What Napalm are getting from me is the hardest touring band out there. They give us a home base. I would love to hit them up, between this record and the next one, to do a live record because I think DevilDriver needs one. There’s going to be a double record in Devildriver’s future. If I bring that to Max, he’ll back it.
CO: On the topic of new things. You have a new bassist, Chris Towning, is he on Winter Kills?
DF: No. Chris is not on this record. You’ve never heard me say, after five Devil Driver records, that this is our best record. Now, on our sixth, I’m saying that. Part of the reason is that on the next record, I get to work with Chris Towning.

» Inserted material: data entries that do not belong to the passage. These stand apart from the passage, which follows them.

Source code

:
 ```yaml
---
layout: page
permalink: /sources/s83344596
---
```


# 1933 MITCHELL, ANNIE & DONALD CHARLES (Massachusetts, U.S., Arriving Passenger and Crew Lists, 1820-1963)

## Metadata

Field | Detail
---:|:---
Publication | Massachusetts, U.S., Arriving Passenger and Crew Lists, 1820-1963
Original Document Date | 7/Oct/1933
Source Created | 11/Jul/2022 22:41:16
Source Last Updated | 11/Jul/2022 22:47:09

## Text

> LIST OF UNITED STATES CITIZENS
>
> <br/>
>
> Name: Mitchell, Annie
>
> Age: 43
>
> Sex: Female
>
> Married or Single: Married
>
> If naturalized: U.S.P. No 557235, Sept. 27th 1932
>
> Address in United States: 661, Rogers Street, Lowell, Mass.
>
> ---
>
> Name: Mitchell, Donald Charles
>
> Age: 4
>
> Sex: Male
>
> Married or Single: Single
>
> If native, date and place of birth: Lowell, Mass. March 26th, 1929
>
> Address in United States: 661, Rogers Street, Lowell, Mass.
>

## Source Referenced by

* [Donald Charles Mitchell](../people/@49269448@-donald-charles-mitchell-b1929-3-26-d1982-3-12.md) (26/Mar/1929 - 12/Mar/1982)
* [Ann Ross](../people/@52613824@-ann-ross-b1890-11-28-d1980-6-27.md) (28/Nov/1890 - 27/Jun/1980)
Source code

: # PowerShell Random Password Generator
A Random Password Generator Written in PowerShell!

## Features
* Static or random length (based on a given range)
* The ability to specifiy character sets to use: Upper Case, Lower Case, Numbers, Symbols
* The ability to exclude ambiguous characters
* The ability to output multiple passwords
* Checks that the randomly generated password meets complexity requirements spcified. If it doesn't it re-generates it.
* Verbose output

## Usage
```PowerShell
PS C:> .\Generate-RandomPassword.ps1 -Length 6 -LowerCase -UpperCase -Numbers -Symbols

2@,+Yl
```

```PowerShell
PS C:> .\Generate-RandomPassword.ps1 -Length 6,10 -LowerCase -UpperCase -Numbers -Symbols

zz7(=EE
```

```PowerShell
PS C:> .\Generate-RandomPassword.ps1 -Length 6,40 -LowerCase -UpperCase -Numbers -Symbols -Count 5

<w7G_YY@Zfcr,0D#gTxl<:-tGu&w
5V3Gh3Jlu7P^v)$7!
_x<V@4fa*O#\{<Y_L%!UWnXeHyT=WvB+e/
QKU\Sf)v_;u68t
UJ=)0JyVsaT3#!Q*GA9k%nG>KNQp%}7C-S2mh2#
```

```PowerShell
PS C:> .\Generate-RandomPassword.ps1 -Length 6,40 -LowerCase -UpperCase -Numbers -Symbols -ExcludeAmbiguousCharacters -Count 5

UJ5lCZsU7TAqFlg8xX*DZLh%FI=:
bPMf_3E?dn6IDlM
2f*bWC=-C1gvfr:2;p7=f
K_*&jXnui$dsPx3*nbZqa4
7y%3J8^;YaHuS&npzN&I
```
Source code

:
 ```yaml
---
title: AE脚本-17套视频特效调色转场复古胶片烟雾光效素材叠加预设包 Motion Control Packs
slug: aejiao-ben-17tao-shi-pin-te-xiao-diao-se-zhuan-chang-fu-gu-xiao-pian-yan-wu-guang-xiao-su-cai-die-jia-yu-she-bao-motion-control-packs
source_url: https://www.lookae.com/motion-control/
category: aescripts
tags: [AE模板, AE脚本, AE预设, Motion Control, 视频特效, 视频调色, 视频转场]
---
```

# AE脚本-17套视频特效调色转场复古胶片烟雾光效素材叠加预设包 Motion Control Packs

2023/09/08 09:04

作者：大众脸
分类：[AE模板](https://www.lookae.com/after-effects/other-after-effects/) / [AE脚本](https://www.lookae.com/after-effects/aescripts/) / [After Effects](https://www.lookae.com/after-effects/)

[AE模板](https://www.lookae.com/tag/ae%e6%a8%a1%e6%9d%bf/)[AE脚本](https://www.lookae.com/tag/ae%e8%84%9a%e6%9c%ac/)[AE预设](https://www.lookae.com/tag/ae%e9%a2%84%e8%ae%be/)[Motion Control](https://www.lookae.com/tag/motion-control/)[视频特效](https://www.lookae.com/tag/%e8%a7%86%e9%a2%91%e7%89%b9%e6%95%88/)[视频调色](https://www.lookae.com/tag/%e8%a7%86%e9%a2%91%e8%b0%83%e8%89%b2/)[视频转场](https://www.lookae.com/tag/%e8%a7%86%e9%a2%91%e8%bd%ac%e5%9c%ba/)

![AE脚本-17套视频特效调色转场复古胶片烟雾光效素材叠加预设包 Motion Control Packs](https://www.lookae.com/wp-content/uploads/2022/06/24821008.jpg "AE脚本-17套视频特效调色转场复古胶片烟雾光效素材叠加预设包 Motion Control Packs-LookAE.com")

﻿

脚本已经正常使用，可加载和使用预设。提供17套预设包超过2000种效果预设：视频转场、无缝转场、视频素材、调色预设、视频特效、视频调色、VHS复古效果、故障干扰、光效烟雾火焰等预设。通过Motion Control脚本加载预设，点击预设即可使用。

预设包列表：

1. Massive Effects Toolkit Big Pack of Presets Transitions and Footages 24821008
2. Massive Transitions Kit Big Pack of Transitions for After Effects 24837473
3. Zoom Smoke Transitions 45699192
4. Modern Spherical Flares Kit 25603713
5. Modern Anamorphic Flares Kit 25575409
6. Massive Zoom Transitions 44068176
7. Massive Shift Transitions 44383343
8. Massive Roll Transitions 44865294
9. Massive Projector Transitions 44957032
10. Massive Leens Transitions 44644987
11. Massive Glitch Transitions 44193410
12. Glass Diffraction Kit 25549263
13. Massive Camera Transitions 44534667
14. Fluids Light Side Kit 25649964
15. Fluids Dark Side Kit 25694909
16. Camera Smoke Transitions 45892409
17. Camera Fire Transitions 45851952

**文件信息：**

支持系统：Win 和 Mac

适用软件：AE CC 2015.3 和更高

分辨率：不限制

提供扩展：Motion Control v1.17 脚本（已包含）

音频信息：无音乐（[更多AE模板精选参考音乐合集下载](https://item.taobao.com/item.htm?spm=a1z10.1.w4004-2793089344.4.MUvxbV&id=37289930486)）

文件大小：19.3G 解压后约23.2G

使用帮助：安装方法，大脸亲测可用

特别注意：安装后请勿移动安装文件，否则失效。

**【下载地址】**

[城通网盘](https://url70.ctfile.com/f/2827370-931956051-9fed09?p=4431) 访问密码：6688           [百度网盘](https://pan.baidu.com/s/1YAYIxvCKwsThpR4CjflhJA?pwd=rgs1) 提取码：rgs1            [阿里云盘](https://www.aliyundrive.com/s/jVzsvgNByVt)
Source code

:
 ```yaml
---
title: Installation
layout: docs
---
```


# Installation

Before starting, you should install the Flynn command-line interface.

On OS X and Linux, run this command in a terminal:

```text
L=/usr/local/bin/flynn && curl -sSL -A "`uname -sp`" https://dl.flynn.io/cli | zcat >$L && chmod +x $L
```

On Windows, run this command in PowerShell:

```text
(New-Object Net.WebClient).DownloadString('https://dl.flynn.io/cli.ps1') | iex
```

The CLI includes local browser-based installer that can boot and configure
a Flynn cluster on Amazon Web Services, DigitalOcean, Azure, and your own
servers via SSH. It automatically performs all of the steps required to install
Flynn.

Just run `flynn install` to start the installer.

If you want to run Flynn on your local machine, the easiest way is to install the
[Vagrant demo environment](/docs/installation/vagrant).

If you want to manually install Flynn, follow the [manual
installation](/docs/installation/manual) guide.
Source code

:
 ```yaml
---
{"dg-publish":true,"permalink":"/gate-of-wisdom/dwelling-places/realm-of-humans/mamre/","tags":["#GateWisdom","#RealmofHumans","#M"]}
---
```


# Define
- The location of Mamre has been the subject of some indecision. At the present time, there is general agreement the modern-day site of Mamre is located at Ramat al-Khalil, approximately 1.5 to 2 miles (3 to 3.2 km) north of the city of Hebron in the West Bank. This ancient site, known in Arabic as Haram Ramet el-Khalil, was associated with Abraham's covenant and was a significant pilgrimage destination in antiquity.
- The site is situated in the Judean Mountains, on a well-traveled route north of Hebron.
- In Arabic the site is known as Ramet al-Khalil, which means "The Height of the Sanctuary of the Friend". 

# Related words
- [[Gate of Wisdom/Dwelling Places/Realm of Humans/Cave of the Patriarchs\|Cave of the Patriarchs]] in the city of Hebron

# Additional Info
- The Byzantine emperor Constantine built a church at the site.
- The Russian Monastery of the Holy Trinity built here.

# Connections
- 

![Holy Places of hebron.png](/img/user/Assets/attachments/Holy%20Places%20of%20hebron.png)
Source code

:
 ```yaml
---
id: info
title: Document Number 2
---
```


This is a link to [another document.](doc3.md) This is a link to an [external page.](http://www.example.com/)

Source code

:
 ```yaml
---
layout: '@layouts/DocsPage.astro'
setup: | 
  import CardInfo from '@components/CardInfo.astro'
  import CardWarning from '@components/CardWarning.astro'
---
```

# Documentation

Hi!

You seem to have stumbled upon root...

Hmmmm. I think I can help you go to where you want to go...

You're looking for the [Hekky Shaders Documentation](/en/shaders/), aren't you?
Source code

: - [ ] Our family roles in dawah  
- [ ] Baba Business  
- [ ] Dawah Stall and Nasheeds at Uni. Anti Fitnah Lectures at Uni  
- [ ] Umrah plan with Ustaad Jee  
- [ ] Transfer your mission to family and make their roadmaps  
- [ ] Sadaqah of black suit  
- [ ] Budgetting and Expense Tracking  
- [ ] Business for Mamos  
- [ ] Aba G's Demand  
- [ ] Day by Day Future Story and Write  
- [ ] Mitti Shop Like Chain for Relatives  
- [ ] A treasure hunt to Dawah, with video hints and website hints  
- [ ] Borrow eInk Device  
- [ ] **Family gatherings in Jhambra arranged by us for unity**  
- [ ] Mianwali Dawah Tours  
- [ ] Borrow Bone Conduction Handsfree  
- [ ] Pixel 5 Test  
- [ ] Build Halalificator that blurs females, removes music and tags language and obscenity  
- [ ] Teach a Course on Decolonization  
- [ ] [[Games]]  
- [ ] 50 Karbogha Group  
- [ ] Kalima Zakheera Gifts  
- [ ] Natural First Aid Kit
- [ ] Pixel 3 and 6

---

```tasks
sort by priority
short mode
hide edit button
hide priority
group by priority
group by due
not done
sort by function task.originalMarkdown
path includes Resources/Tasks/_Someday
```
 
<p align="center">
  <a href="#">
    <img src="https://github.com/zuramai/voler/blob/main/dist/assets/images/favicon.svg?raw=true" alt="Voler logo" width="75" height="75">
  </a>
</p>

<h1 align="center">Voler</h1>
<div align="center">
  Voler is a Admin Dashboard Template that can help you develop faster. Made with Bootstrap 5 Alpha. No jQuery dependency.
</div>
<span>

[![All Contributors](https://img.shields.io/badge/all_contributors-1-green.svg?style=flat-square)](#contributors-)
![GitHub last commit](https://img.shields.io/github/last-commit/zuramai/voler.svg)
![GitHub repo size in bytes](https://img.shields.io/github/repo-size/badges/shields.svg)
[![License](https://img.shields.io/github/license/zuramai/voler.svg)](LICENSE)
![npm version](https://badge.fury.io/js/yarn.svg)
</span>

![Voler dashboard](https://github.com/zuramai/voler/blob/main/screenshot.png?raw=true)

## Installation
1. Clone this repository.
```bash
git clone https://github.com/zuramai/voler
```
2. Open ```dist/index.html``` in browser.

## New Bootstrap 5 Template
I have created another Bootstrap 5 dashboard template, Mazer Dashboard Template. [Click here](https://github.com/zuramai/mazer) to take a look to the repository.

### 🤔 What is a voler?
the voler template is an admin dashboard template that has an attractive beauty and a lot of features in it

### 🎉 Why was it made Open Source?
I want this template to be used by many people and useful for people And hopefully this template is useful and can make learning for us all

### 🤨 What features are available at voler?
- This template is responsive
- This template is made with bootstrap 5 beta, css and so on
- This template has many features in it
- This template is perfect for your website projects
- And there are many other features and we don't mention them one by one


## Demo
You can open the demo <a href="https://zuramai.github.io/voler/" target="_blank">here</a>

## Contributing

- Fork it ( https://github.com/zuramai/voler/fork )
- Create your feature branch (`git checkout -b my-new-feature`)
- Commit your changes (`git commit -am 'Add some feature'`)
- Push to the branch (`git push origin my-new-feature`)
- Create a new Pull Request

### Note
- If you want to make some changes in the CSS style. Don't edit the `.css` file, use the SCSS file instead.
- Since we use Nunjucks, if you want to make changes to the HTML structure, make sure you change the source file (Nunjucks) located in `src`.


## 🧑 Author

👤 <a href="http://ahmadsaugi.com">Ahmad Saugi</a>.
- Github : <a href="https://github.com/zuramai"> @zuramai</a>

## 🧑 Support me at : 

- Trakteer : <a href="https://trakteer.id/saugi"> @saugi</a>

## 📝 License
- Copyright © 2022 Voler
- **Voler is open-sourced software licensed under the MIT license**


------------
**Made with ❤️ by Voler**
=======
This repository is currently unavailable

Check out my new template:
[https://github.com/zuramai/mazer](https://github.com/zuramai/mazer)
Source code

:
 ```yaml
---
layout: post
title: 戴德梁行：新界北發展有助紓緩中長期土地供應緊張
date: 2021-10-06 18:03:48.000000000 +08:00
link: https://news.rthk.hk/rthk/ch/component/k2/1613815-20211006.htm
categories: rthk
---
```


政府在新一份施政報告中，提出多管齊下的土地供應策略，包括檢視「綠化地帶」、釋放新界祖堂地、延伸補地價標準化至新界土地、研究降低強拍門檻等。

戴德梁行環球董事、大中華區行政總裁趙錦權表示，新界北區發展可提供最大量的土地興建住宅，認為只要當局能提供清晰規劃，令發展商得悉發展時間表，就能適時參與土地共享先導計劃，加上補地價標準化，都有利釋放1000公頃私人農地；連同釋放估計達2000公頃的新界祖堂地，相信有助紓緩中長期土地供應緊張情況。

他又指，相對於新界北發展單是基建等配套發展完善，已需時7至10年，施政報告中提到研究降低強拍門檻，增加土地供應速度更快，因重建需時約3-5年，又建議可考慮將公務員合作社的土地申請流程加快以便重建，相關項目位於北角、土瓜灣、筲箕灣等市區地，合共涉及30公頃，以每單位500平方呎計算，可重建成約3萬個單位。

He’s an amazing writer, an amazing player, he understands punk rock and all of that. On the next album he gets to write with us. On each DevilDriver record somebody new takes the lead. An album like Pray For Villains, a lot of it was written by John Miller (former Bassist). Winter Kills, a lot of it was written by Mike Spreitzer (guitar) and John Boecklin (drums), with salt and pepper by Jeff Kendrick (guitar). Next album I’ll use my secret weapon, Chris Towning.
CO: You do a cover on the new album with an interesting backstory.
DF: Yeah. It’s called “Sail,” by a band named Awolnation. DevilDriver likes to record obscure songs. My youngest Simon, who’s fifteen, was playing the song. I heard it, I liked it, I immediately played it for my band, and they hit me up like five minutes later saying we should do it. It hit me in the gut when I heard the lyrics. The word sail, I’ve been on the road for twenty years, so it’s perfect. The band is an underground band, they haven’t hit major radio or anything, so it was perfect for us.
CO: Does the band like the cover?
DF: I believe they do. I’m not going to quote it, but I think the singer released a statement saying he liked it.
CO: Do you ever get tired of working?
DF: I come from a blue-collar, working class, construction background. I moved to LA at a young age, lived under bridges, and stole food. I scratched for everything I have. When money came along, all it did was provide security for my wife and my kids. I’m still scratching. Why? It’s art. It’s about making music.
I got to work on the new Soulfly record with Max Cavalera. I guested on the new Cancer Bats album. I create art, that’s why I scratch. I’m working on Born Of The Storm with Mike Morton from Lamb Of God. I’m getting ready to do a High Desert Moon record. I love art, I love to create. That’s what’s going on with me now.
CO: Alright man. Thanks for the time. See you on tour.
DF: Yeah man. Come back to the bus and have a glass of wine with me.